Para pejuang pihak Republik
Indonesia tidak rela bila Kota Bandung dimanfaatkan oleh pihak
Sekutu dan NICA. Keputusan untuk membumihanguskan Bandung
diambil melalui musyawarah Madjelis Persatoean Perdjoangan
Priangan (MP3) di hadapan semua kekuatan perjuangan pihak Republik Indonesia, pada tanggal 23 Maret 1946[2]. Kolonel Abdoel Haris Nasoetion selaku Komandan Divisi III TRI
mengumumkan hasil musyawarah tersebut dan memerintahkan evakuasi Kota Bandung.

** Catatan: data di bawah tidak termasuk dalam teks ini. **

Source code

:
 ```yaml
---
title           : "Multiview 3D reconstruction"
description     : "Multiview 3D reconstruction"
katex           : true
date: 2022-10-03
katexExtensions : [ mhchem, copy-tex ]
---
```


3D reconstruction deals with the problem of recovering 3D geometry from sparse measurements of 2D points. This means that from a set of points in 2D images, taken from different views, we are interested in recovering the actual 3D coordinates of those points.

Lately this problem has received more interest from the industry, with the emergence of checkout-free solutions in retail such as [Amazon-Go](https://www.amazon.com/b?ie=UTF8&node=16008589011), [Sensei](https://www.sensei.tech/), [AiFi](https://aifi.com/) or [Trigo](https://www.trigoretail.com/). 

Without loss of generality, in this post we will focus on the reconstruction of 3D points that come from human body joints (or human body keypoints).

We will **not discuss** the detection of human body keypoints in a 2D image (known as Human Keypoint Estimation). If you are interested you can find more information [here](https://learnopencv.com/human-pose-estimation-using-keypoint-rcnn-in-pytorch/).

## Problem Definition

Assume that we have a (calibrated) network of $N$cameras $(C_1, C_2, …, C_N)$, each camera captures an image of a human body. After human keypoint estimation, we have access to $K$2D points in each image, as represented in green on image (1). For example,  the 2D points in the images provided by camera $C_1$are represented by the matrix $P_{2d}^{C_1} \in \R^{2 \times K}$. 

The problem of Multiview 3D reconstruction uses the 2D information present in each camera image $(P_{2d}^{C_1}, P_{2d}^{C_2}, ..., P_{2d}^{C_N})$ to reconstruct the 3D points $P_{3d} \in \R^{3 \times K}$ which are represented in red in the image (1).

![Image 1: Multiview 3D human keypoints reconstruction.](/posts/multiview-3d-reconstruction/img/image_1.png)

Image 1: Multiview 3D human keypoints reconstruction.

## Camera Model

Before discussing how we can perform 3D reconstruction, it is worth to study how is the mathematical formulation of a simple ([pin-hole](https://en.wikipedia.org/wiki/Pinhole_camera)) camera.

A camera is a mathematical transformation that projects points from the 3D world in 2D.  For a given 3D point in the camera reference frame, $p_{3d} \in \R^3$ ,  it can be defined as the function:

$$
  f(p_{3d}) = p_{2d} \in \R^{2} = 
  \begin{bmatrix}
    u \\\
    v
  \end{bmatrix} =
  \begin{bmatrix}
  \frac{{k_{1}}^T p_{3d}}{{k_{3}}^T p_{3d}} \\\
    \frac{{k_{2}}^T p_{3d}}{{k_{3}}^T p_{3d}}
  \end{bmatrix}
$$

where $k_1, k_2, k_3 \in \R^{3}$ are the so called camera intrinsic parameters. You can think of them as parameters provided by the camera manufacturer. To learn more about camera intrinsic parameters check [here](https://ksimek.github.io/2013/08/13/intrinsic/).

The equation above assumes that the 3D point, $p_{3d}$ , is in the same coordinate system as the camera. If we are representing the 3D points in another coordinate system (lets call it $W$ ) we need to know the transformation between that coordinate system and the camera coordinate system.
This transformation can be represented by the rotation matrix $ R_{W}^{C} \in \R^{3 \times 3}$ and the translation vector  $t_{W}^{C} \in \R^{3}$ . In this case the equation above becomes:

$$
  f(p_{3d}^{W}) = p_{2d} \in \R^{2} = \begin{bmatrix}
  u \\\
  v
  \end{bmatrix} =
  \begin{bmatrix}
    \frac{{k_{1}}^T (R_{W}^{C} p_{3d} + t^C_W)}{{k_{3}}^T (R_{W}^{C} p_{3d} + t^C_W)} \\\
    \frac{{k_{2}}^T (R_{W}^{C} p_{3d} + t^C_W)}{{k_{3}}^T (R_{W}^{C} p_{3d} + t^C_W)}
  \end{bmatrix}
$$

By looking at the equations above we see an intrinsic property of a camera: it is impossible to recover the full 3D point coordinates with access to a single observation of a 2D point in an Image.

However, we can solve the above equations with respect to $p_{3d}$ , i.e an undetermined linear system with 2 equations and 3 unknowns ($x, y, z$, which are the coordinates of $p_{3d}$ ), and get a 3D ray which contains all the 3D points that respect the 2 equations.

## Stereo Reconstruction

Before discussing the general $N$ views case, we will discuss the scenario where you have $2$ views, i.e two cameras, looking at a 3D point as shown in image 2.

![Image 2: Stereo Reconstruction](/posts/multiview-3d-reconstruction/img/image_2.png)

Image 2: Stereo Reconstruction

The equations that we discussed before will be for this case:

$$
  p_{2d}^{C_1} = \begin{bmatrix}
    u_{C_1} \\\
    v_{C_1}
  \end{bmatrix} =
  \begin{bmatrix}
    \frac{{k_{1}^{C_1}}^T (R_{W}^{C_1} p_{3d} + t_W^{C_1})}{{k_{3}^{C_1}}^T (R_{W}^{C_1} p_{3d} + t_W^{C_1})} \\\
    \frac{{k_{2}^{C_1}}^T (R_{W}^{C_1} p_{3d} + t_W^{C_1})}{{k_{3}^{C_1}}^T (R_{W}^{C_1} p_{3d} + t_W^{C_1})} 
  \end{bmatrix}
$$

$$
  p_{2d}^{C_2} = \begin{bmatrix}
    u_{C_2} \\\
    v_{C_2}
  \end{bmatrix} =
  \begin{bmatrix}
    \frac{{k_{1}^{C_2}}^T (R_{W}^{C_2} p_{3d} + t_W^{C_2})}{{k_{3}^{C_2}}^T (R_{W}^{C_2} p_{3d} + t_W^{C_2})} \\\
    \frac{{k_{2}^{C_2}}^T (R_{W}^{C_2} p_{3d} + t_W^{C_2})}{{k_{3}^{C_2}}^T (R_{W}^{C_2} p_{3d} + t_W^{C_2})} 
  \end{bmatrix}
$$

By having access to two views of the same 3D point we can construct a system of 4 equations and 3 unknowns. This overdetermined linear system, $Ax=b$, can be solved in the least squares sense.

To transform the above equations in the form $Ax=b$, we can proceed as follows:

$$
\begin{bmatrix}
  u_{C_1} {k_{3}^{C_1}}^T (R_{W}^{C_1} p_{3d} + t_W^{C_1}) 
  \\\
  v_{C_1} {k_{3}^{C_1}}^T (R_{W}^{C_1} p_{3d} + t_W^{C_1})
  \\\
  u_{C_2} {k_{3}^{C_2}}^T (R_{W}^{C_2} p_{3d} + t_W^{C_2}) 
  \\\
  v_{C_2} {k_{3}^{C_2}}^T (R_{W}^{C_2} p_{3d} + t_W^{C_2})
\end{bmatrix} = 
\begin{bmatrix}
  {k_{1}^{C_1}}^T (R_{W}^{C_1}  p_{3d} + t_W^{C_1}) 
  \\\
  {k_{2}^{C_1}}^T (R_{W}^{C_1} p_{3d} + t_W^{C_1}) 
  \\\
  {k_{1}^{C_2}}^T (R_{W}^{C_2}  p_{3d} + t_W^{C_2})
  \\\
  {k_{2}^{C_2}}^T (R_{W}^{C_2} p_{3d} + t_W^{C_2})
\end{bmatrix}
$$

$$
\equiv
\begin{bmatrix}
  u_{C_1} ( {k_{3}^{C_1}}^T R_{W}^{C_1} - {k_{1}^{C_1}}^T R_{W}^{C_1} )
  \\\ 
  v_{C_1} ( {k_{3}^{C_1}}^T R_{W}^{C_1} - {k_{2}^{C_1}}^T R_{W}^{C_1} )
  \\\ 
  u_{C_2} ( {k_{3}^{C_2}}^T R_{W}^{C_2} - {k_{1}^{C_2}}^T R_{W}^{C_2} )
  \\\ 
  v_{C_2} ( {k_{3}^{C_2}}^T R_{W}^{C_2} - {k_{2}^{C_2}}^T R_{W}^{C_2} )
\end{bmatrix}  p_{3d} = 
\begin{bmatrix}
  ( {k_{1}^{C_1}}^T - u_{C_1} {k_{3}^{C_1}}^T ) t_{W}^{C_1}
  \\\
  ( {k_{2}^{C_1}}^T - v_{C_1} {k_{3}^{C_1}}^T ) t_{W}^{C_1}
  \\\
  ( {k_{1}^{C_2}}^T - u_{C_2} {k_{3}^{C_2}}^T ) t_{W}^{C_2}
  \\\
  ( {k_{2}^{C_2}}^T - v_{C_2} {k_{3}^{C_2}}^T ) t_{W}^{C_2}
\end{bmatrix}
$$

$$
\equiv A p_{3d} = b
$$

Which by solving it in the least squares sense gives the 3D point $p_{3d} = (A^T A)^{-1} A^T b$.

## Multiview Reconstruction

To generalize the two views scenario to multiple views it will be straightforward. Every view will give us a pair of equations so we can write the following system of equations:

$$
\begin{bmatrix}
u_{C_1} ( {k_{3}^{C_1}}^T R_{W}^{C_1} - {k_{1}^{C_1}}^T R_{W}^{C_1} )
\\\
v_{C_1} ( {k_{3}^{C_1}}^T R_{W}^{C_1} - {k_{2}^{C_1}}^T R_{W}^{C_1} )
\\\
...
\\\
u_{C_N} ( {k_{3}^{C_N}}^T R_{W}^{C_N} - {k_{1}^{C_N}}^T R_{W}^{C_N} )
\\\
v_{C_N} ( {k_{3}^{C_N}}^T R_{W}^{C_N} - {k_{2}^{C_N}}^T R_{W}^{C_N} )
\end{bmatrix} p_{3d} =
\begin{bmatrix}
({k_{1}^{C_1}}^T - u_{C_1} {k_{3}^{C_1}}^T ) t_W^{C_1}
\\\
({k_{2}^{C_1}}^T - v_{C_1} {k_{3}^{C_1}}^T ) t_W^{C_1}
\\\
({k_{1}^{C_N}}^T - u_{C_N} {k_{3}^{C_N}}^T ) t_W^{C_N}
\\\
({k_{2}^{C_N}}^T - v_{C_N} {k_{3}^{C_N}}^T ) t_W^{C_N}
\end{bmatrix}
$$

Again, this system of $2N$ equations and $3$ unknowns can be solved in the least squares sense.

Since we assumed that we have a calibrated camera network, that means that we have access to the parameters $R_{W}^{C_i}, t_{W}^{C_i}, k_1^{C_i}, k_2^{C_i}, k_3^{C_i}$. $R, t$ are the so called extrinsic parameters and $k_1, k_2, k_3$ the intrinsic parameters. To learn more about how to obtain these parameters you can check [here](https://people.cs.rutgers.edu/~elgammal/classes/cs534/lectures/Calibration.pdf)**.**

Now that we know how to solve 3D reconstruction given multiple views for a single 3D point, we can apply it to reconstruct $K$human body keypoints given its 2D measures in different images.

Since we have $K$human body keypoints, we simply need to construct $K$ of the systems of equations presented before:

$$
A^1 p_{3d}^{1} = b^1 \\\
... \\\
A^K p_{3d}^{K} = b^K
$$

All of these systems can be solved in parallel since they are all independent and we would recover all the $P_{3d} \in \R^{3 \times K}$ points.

Hari itu juga, rombongan besar penduduk Bandung mengalir panjang meninggalkan
kota Bandung dan malam itu pembakaran kota berlangsung.
Bandung sengaja dibakar oleh TRI dan rakyat setempat
dengan maksud agar Sekutu tidak dapat menggunakan Bandung sebagai markas
strategis militer. Di mana-mana asap hitam mengepul membubung tinggi di udara
dan semua listrik mati. Tentara Inggris mulai menyerang sehingga pertempuran
sengit terjadi. Pertempuran yang paling besar terjadi di Desa Dayeuhkolot, sebelah selatan Bandung,
di mana terdapat gudang amunisi besar milik Tentara
Sekutu. Dalam pertempuran ini Muhammad Toha
dan Ramdan,
dua anggota milisi BRI (Barisan Rakjat Indonesia) terjun dalam misi untuk
menghancurkan gudang amunisi tersebut. Muhammad Toha berhasil meledakkan gudang
tersebut dengan dinamit.
Gudang besar itu meledak dan terbakar bersama kedua milisi tersebut di
dalamnya. Staf pemerintahan kota Bandung pada mulanya akan tetap tinggal di
dalam kota, tetapi demi keselamatan mereka, maka pada pukul 21.00 itu juga ikut
dalam rombongan yang mengevakuasi dari Bandung. Sejak saat itu, kurang lebih
pukul 24.00 Bandung Selatan telah kosong dari penduduk dan TRI. Tetapi api
masih membubung membakar kota, sehingga Bandung pun menjadi lautan api.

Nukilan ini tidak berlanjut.